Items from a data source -

..............................

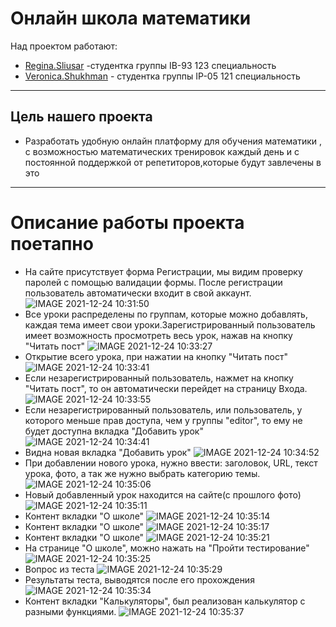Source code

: # Онлайн школа математики 
Над проектом работают: 
+ [Regina.Sliusar](https://github.com/regina404) -студентка группы IB-93 123 специальность 
+ [Veronica.Shukhman](https://github.com/nikelyandjelo) - студентка группы IP-05 121 специальность 
 ---
## Цель нашего проекта 
* Разработать удобную онлайн платформу для обучения математики , с возможностью математических тренировок каждый день и с постоянной поддержкой от репетиторов,которые будут завлечены в это 

------------
# Описание работы проекта поетапно 
* На сайте присутствует форма Регистрации, мы видим проверку паролей с помощью валидации формы. После регистрации пользователь автоматически входит в свой аккаунт.
![IMAGE 2021-12-24 10:31:50](https://user-images.githubusercontent.com/71755968/147334912-2a865a24-fb58-4521-8bca-f0524e3af42b.jpg)
* Все уроки распределены по группам, которые можно добавлять, каждая тема имеет свои уроки.Зарегистрированный пользователь имеет возможность просмотреть весь урок, нажав на кнопку "Читать пост"
![IMAGE 2021-12-24 10:33:27](https://user-images.githubusercontent.com/71755968/147335028-45caa592-6f39-4123-9160-f100b9c0db06.jpg)
* Открытие всего урока, при нажатии на кнопку "Читать пост"
![IMAGE 2021-12-24 10:33:41](https://user-images.githubusercontent.com/71755968/147335045-f6921f2e-4434-4ed5-a4a9-a850a4164257.jpg)
* Если незарегистрированный пользователь, нажмет на кнопку "Читать пост", то он автоматически перейдет на страницу Входа.
![IMAGE 2021-12-24 10:33:55](https://user-images.githubusercontent.com/71755968/147335060-7804f16f-d435-43fc-baad-810b5444affb.jpg)
* Если незарегистрированный пользователь, или пользователь, у которого меньше прав доступа, чем у группы "editor", то ему не будет доступна вкладка "Добавить урок"
![IMAGE 2021-12-24 10:34:41](https://user-images.githubusercontent.com/71755968/147335134-6ce13ec6-a1aa-4d54-b661-96e58402035f.jpg)
* Видна новая вкладка "Добавить урок"
![IMAGE 2021-12-24 10:34:52](https://user-images.githubusercontent.com/71755968/147335164-63fe4a8d-f425-478a-bc2b-f6ad10517b2c.jpg)
* При добавлении нового урока, нужно ввести: заголовок, URL, текст урока, фото, а так же нужно выбрать категорию темы.
![IMAGE 2021-12-24 10:35:06](https://user-images.githubusercontent.com/71755968/147335198-a1933b0b-7374-4d25-889b-07829237f573.jpg)
* Новый добавленный урок находится на сайте(с прошлого фото)
![IMAGE 2021-12-24 10:35:11](https://user-images.githubusercontent.com/71755968/147335205-146824c4-c982-4969-82a0-179146c1fc6c.jpg)
* Контент вкладки "О школе"
![IMAGE 2021-12-24 10:35:14](https://user-images.githubusercontent.com/71755968/147335216-b7e50c1b-7449-4037-81d7-3c2f9bdd77ac.jpg)
* Контент вкладки "О школе"
![IMAGE 2021-12-24 10:35:17](https://user-images.githubusercontent.com/71755968/147335223-5d16d05b-7593-4e5b-a096-e72ea8745e0e.jpg)
* Контент вкладки "О школе"
![IMAGE 2021-12-24 10:35:21](https://user-images.githubusercontent.com/71755968/147335230-3bf17f0d-8717-4144-928d-4f07914a916c.jpg)
* На странице "О школе", можно нажать на "Пройти тестирование"
![IMAGE 2021-12-24 10:35:25](https://user-images.githubusercontent.com/71755968/147335237-686b7c7c-be6a-49d6-9671-b6aa070e0ddc.jpg)
* Вопрос из теста
![IMAGE 2021-12-24 10:35:29](https://user-images.githubusercontent.com/71755968/147335242-c83fe368-f8eb-451a-aee2-eb97b407ab03.jpg)
* Результаты теста, выводятся после его прохождения
![IMAGE 2021-12-24 10:35:34](https://user-images.githubusercontent.com/71755968/147335253-fc680708-043e-43df-810f-b7f0e3174b53.jpg)
* Контент вкладки "Калькуляторы", был реализован калькулятор с разными функциями.
![IMAGE 2021-12-24 10:35:37](https://user-images.githubusercontent.com/71755968/147335261-0389f0e6-30a1-467f-9334-1568a0ed9a69.jpg)
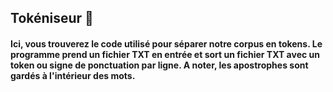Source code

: ## Tokéniseur :memo:

#### Ici, vous trouverez le code utilisé pour séparer notre corpus en tokens. Le programme prend un fichier TXT en entrée et sort un fichier TXT avec un token ou signe de ponctuation par ligne. A noter, les apostrophes sont gardés à l'intérieur des mots. 

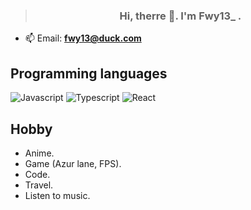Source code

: > <h3 align="center">Hi, therre 👋. I'm Fwy13_ .</h3>
- 📫 Email: **fwy13@duck.com**
## Programming languages
![Javascript](https://img.shields.io/badge/Javascript-F0DB4F?style=for-the-badge&labelColor=black&logo=javascript&logoColor=F0DB4F)
![Typescript](https://img.shields.io/badge/Typescript-007acc?style=for-the-badge&labelColor=black&logo=typescript&logoColor=007acc)
![React](https://img.shields.io/badge/-React-61DBFB?style=for-the-badge&labelColor=black&logo=react&logoColor=61DBFB)
## Hobby
- Anime.
- Game (Azur lane, FPS).
- Code.
- Travel.
- Listen to music.
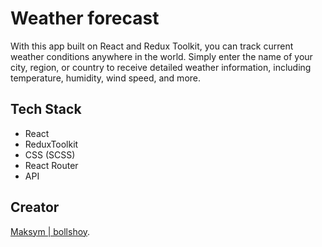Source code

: # Weather forecast

With this app built on React and Redux Toolkit, you can track current weather conditions anywhere in the world. Simply enter the name of your city, region, or country to receive detailed weather information, including temperature, humidity, wind speed, and more.

## Tech Stack
- React
- ReduxToolkit
- CSS (SCSS)
- React Router
- API

## Creator
[Maksym | bollshoy](https://github.com/bollshoy).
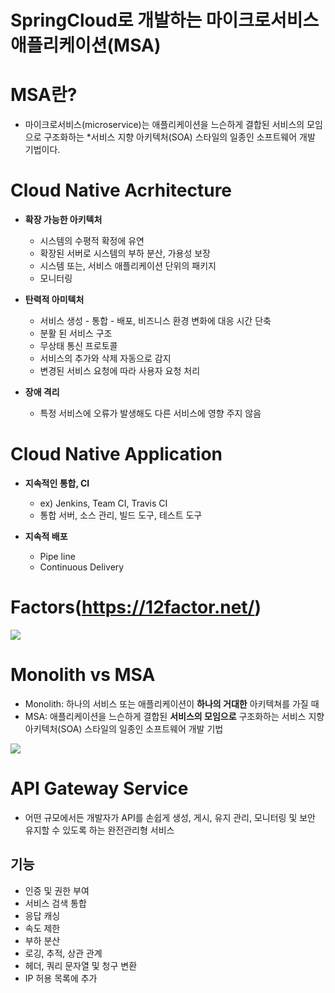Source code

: # SpringCloud로 개발하는 마이크로서비스 애플리케이션(MSA)

# MSA란?
* 마이크로서비스(microservice)는 애플리케이션을 느슨하게 결합된 서비스의 모임으로 구조화하는 *서비스 지향 아키텍처(SOA) 스타일의 일종인 소프트웨어 개발 기법이다.

# Cloud Native Acrhitecture
* **확장 가능한 아키텍처**
  * 시스템의 수평적 확정에 유연
  * 확장된 서버로 시스템의 부하 분산, 가용성 보장
  * 시스템 또는, 서비스 애플리케이션 단위의 패키지
  * 모니터링

* **탄력적 아미텍처**
  * 서비스 생성 - 통합 - 배포, 비즈니스 환경 변화에 대응 시간 단축
  * 분활 된 서비스 구조
  * 무상태 통신 프로토콜
  * 서비스의 추가와 삭제 자동으로 감지
  * 변경된 서비스 요청에 따라 사용자 요청 처리

* **장애 격리**
  * 특정 서비스에 오류가 발생해도 다른 서비스에 영향 주지 않음

# Cloud Native Application
* **지속적인 통합, CI**
  * ex) Jenkins, Team CI, Travis CI
  * 통합 서버, 소스 관리, 빌드 도구, 테스트 도구

* **지속적 배포**
  * Pipe line
  * Continuous Delivery

  
# Factors(https://12factor.net/) 
<img src="https://user-images.githubusercontent.com/76925402/230910833-f3a5a0cb-736e-4b7a-a78c-24f7ff6aba54.png">


# Monolith vs MSA
* Monolith: 하나의 서비스 또는 애플리케이션이 **하나의 거대한** 아키텍쳐를 가질 때
* MSA: 애플리케이션을 느슨하게 결합된 **서비스의 모임으로** 구조화하는 서비스 지향 아키텍처(SOA) 스타일의 일종인 소프트웨어 개발 기법

<img src="https://user-images.githubusercontent.com/76925402/230914245-50074fc8-c05e-44f1-bf2d-563ed20f63da.png">


# API Gateway Service
* 어떤 규모에서든 개발자가 API를 손쉽게 생성, 게시, 유지 관리, 모니터링 및 보안 유지할 수 있도록 하는 완전관리형 서비스

## 기능
* 인증 및 권한 부여
* 서비스 검색 통합
* 응답 캐싱
* 속도 제한
* 부하 분산
* 로깅, 추적, 상관 관계
* 헤더, 쿼리 문자열 및 청구 변환
* IP 허용 목록에 추가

..............................

Work order - Repeat only what runs from the first line of the records above to the line with "## Цель нашего проекта", both included, word for word, minus the pictures.

Solved exercise -
Source code

: # Онлайн школа математики 
Над проектом работают: 
+ [Regina.Sliusar](https://github.com/regina404) -студентка группы IB-93 123 специальность 
+ [Veronica.Shukhman](https://github.com/nikelyandjelo) - студентка группы IP-05 121 специальность 
 ---
## Цель нашего проекта 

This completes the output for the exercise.